### Records from a collection
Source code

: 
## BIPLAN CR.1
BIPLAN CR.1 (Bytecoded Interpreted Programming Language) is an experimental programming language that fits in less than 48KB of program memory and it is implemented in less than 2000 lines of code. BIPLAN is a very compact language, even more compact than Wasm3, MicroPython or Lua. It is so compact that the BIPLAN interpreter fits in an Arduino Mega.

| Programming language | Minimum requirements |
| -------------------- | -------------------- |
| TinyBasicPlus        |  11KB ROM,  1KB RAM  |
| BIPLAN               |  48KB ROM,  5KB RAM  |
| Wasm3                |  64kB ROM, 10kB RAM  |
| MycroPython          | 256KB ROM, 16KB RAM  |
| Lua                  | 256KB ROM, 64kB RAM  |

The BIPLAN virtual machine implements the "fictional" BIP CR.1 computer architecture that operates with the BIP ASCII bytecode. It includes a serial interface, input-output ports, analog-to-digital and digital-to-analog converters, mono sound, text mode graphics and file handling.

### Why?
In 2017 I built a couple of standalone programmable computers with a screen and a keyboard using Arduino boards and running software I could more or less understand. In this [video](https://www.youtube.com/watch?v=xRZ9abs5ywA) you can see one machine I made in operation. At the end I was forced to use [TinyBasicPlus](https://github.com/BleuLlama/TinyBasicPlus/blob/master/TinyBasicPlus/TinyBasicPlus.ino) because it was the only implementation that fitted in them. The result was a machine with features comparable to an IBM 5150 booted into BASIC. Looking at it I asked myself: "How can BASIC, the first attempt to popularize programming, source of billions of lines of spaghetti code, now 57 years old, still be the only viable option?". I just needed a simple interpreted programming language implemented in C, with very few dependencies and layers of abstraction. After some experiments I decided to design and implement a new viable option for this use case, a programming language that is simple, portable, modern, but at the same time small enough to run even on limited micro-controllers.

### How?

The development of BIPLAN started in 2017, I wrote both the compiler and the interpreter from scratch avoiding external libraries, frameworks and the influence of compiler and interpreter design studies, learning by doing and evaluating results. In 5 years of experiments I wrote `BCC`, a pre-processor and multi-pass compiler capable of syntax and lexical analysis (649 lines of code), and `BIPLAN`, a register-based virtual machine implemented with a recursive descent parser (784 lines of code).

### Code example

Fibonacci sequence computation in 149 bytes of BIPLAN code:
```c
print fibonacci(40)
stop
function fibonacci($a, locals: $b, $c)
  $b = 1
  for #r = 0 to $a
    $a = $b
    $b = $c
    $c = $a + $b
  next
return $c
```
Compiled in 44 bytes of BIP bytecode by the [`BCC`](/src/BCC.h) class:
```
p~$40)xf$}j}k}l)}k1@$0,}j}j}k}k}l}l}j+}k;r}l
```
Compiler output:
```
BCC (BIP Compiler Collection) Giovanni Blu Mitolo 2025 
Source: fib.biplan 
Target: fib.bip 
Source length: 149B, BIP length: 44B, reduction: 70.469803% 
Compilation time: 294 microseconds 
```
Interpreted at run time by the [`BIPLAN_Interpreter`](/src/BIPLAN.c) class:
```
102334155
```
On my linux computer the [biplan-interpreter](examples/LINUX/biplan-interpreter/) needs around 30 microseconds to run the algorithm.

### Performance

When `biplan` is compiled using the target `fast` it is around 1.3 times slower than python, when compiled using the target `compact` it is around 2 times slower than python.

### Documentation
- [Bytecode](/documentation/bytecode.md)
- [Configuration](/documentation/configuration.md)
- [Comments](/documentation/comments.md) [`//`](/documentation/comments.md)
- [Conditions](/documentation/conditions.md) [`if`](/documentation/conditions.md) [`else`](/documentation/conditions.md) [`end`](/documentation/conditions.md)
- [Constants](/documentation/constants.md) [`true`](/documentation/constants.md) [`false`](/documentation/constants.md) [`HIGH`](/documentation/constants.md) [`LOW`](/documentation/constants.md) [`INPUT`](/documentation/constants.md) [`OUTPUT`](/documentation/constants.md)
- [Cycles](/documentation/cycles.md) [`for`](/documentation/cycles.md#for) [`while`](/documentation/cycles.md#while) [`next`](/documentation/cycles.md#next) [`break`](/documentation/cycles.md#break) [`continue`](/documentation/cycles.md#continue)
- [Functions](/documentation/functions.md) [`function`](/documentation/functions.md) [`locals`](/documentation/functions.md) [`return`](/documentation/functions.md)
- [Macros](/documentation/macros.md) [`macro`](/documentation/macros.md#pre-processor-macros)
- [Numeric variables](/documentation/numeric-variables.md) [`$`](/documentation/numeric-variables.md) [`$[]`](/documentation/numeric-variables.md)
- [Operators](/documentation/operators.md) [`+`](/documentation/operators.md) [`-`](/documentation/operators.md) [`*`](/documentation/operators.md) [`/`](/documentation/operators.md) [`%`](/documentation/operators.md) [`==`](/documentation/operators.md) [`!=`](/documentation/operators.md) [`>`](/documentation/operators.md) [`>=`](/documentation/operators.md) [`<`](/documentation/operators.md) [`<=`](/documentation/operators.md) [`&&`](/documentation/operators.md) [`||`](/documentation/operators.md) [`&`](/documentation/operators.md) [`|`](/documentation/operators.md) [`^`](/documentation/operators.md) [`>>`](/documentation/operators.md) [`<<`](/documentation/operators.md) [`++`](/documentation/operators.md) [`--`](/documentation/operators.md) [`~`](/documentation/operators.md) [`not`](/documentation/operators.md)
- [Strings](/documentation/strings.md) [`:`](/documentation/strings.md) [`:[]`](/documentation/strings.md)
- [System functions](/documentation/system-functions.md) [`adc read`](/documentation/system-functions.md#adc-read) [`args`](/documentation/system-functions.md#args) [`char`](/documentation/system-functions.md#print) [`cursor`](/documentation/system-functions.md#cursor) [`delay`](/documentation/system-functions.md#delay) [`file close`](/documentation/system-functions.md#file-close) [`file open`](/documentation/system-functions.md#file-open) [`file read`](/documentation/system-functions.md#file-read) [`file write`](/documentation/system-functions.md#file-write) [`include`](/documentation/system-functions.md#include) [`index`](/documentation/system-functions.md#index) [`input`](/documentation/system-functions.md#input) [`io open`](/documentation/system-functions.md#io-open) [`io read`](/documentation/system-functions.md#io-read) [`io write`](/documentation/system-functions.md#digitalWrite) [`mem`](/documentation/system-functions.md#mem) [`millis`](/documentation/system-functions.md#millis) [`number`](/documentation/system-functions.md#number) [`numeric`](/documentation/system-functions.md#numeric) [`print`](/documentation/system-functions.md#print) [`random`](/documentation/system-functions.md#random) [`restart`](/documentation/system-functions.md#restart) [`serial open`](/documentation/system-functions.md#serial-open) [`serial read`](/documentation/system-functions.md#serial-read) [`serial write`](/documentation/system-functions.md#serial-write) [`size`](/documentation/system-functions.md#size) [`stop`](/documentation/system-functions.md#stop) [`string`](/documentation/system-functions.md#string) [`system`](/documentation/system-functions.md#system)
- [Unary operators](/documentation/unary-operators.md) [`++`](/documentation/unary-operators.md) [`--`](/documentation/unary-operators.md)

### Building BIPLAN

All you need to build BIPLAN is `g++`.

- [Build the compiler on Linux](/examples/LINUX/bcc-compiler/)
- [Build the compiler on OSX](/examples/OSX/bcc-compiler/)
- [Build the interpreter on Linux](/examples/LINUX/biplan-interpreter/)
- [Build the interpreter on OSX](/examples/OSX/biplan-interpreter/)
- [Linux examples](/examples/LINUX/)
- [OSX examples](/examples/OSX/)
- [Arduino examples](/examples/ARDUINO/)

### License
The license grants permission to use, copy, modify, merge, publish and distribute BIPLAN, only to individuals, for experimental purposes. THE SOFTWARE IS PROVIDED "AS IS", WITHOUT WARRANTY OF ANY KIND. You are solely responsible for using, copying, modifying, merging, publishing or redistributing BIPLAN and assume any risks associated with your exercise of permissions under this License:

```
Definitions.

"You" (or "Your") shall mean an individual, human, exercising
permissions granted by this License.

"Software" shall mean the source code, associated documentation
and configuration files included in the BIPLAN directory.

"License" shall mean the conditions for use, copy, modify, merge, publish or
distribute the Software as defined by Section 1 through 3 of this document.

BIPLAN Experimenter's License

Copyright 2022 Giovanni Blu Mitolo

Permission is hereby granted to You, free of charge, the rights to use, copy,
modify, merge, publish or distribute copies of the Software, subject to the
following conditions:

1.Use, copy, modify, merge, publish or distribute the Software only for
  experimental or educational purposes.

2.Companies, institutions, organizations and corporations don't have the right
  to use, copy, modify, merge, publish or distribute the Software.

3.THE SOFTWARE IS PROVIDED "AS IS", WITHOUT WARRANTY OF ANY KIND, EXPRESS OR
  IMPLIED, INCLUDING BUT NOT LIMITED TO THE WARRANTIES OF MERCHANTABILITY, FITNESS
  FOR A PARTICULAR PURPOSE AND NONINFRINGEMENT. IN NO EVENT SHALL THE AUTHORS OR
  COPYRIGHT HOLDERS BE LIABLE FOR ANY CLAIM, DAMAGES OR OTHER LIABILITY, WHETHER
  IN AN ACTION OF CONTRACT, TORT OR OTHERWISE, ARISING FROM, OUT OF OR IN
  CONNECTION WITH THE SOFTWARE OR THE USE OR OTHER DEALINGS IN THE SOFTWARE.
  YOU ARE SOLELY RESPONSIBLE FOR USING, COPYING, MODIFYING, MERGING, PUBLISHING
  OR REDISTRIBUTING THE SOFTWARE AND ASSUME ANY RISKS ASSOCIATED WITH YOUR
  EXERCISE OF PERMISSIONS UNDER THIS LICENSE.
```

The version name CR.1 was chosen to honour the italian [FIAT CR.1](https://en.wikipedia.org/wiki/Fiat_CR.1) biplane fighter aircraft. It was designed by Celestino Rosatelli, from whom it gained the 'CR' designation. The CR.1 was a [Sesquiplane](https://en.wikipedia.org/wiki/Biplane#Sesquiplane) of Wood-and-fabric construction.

### Exercise aim
The answer is a number only: how many lines of the data above include "conditions"?

### Solved exercise
3